If the legislature had in fact made an express exception in the case of irrigation districts, this theory might be considered as a possible explanation, but we find no expression of a legislative intent to exempt such districts, (emphasis supplied).

The Roza court noted that different treatment was to be given to public utility districts and port districts but, in light of the holdings already made that the irrigation district was wholly within the coverage of Chapter 41.56 RCW, the discussion of a point not directly before the court is of limited guidance.

The Supreme Court again considered the scope of jurisdiction of Chapter 41.56 RCW in Zylstra v. Piva, 85 Wn.2d 743 (1975), where it decided an appeal from a lower court decision holding that the employees of the Pierce County Juvenile Court were excluded from the coverage of Chapter 41.56 RCW by reason of being employees of the state. Reiterating its decision in Roza, supra, the Supreme Court reversed the lower court decision, stating that it was

"... seeking to preserve for these employees as large a sphere of collective bargaining as possible, in accord with the stated purpose of the bargaining act. RCW 41.56.010".

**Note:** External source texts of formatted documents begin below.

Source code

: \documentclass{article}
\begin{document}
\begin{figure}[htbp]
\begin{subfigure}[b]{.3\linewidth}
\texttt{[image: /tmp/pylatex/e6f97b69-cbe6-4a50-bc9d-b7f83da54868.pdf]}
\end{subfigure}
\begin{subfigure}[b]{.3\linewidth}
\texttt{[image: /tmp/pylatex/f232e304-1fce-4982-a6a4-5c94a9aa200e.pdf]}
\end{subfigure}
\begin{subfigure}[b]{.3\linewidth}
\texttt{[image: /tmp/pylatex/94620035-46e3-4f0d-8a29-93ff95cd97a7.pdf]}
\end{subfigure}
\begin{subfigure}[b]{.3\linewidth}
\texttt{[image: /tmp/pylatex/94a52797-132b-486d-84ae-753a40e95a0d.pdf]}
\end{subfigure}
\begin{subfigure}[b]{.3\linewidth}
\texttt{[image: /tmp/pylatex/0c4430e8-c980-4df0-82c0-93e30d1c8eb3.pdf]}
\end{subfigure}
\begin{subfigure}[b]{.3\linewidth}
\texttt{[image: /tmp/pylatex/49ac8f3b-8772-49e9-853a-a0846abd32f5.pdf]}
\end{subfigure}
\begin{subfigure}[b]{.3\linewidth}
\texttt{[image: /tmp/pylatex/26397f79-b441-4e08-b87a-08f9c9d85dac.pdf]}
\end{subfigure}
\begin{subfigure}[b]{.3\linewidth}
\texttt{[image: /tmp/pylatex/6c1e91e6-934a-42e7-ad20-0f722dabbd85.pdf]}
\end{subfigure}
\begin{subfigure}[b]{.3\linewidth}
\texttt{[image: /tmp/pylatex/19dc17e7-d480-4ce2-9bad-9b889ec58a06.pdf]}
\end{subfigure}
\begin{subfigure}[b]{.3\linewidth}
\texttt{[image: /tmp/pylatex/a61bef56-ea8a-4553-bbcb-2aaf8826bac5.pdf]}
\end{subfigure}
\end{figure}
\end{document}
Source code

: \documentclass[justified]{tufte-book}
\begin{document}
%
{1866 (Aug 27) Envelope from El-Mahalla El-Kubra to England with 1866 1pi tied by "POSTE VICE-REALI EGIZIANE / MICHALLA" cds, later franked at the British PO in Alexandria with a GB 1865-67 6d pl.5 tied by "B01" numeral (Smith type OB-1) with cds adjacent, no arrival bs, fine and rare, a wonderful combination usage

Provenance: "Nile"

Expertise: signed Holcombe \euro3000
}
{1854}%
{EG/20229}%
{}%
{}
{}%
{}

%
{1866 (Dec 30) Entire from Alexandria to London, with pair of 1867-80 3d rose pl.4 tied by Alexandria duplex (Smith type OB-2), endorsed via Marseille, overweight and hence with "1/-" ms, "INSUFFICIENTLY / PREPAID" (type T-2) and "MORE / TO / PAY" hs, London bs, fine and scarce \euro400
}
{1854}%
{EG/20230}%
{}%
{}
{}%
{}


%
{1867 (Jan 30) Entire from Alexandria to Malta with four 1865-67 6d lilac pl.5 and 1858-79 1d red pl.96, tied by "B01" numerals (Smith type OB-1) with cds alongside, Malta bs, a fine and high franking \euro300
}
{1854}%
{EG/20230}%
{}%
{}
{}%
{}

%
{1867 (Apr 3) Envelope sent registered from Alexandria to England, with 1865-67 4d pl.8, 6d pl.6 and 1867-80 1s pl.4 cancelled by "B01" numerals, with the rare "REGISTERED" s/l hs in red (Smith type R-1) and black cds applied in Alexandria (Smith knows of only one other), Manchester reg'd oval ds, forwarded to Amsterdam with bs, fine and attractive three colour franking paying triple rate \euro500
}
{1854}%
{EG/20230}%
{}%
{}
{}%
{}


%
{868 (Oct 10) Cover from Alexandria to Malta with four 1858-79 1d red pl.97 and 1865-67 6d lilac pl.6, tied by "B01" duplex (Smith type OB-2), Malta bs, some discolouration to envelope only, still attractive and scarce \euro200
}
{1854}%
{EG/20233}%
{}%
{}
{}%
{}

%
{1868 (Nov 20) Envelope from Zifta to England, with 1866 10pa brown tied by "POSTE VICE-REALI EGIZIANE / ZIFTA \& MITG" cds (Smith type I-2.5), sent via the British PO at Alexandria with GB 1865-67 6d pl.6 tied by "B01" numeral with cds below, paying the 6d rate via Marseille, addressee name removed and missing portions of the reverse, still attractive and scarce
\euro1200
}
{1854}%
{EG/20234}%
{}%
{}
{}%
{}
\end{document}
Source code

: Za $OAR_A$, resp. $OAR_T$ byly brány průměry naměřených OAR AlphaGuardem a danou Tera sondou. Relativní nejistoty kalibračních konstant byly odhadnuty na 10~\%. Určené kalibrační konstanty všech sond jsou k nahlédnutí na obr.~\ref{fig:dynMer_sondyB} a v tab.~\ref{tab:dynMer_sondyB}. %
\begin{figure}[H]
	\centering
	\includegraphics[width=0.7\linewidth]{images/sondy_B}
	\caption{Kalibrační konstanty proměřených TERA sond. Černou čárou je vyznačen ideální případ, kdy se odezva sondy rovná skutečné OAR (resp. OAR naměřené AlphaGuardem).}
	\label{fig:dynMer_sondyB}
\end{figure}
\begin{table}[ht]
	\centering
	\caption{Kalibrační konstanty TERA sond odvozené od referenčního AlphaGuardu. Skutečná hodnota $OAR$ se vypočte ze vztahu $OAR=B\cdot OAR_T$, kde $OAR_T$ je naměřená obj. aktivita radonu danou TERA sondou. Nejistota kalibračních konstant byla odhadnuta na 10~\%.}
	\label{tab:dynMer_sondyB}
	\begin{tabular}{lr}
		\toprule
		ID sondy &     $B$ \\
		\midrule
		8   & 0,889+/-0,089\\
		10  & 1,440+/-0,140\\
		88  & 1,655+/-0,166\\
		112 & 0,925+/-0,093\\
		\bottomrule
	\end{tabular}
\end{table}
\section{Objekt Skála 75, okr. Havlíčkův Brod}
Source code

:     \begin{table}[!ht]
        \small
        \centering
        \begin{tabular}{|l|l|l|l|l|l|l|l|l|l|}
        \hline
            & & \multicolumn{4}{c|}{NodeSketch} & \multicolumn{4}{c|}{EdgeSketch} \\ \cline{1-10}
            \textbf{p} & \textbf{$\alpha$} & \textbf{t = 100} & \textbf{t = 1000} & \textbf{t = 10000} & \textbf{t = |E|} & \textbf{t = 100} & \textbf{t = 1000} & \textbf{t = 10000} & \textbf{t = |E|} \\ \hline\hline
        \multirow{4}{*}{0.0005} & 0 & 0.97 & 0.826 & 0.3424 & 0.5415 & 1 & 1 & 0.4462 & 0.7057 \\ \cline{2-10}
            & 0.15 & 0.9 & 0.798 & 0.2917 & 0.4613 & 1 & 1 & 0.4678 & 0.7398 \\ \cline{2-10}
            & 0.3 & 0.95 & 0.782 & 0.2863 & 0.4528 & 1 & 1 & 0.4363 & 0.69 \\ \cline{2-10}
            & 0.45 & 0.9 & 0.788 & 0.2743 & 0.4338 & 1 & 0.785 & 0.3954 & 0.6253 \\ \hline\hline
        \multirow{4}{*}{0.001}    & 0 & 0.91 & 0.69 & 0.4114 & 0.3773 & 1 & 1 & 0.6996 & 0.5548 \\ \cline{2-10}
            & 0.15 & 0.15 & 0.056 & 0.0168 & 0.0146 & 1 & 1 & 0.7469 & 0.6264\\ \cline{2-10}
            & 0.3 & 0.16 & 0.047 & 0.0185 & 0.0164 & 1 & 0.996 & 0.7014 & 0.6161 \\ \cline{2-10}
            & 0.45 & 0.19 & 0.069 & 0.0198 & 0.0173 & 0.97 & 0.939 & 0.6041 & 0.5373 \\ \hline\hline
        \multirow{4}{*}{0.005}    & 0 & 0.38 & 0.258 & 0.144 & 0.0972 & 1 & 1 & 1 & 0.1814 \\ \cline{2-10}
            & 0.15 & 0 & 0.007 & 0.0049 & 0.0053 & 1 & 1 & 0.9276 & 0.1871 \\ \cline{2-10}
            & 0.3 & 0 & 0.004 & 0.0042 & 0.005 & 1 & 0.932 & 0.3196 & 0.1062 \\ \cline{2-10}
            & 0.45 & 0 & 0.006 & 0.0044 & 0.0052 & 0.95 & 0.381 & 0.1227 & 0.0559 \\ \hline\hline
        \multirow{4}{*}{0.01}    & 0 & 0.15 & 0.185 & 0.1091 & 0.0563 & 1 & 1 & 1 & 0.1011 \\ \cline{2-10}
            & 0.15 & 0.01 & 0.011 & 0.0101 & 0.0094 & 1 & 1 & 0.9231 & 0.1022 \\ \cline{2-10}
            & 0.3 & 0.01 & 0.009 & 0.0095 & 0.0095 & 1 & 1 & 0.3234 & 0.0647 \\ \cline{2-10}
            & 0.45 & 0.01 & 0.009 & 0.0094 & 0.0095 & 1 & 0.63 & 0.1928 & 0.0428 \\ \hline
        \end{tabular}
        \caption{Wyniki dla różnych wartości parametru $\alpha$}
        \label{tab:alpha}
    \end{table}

Accordingly, the employees were allowed to invoke the collective bargaining rights conferred by Chapter 41.56 RCW as against Pierce County, which was their employer for purposes of wages and wage-related matters, to the extent of matters controlled by the county.

Records transferred by the Department of Labor and Industries to the Public Employment Relations Commission under RCW 41.58.801 indicate that while it administered both Chapter 41.56 RCW and Chapter 53.18 RCW, the Department of Labor and Industries took the position that RCW 41.56 and RCW 53.18 were mutually exclusive enactments. Accordingly, the Department declined to assert jurisdiction with respect to unfair labor practice allegations involving a port district. See: Port of Seattle, L&I Case 0-1707 (Director's decision, October 31, 1974). So far as it appears, the issue was not subjected to judicial review at that time. Further, the transferred records would appear to indicate that the Department of Labor and Industries took a similar, or even more distant, approach with respect to public utility districts.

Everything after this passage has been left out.